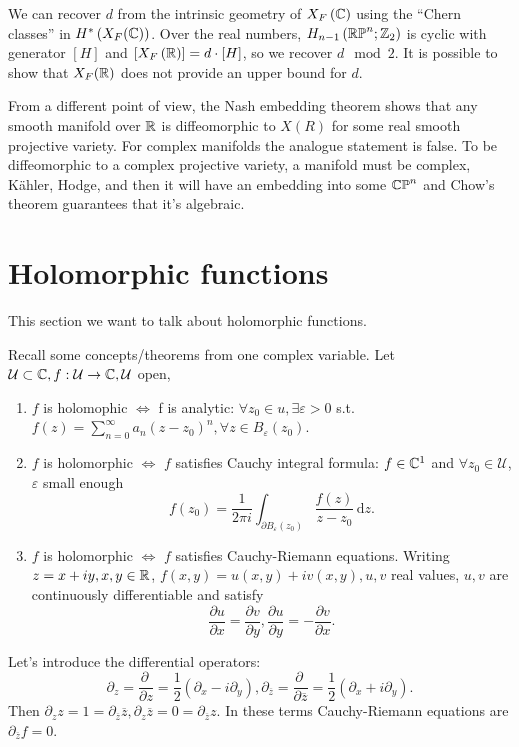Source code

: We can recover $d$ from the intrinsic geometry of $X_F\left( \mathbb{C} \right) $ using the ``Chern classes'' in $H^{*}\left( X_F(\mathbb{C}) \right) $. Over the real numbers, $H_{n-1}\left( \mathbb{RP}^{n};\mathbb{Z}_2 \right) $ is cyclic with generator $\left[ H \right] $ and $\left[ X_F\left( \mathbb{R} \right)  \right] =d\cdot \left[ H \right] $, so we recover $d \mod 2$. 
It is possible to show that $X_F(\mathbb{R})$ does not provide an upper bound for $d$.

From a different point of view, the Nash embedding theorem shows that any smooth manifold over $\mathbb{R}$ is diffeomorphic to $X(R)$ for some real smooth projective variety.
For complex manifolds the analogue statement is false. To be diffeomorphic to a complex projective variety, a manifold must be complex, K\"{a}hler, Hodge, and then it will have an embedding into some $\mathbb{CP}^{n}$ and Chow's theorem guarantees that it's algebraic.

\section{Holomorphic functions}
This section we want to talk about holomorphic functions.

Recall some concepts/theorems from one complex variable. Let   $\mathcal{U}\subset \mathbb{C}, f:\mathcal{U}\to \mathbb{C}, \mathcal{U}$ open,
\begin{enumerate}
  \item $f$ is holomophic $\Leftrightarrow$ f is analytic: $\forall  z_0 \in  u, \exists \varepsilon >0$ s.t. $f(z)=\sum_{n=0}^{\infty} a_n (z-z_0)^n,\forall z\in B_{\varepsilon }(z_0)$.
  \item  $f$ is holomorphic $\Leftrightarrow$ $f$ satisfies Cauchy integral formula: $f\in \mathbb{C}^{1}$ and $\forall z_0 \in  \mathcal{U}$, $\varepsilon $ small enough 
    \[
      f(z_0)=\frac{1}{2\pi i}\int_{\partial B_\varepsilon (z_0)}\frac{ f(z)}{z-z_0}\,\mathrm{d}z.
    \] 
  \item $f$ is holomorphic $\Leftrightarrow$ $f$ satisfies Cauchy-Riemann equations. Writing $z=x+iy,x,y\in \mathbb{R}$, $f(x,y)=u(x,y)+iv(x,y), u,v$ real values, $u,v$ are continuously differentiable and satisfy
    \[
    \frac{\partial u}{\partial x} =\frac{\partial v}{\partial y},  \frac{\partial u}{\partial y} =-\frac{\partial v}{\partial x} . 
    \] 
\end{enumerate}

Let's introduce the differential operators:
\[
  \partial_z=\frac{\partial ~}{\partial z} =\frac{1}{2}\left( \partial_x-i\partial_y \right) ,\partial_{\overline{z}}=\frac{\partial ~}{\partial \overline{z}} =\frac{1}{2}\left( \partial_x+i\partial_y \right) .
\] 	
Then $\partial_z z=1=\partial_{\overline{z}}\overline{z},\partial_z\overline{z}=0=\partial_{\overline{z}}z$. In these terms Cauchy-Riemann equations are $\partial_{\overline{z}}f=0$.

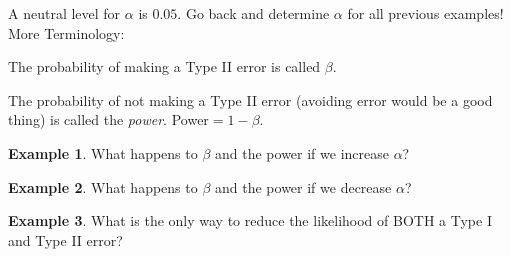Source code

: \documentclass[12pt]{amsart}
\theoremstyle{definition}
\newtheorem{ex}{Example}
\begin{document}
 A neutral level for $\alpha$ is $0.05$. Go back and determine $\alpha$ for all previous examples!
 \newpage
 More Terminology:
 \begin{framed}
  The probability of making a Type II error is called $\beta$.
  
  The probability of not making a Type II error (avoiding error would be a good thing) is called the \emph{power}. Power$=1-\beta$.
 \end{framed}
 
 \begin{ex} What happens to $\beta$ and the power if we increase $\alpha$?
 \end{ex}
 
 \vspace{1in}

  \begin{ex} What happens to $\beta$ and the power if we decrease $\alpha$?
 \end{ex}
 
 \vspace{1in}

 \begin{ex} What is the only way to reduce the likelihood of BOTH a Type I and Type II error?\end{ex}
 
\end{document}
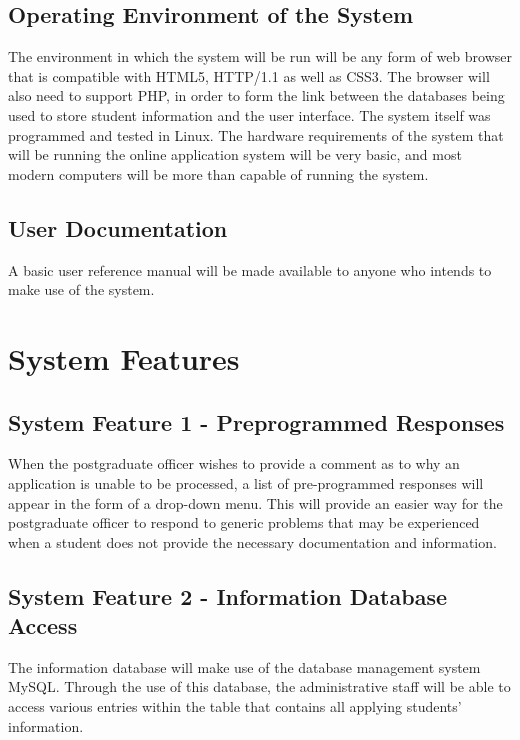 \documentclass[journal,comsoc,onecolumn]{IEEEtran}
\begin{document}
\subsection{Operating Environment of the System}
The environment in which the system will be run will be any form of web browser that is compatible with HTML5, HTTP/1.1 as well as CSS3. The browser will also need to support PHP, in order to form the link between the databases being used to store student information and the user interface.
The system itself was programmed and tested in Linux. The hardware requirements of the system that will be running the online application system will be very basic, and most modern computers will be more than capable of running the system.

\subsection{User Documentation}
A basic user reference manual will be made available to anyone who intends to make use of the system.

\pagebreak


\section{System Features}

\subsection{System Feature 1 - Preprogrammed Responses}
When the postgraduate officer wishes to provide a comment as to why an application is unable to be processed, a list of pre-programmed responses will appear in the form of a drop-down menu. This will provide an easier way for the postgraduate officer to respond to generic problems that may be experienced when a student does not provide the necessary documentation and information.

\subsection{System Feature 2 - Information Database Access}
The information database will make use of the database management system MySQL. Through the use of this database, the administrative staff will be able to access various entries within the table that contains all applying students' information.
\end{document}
______
### [WHAT YOU NEED TO DO]
All lines of the entries containing the string "basic" must be shown in full.

### [OUTPUT]
The system itself was programmed and tested in Linux. The hardware requirements of the system that will be running the online application system will be very basic, and most modern computers will be more than capable of running the system.
A basic user reference manual will be made available to anyone who intends to make use of the system.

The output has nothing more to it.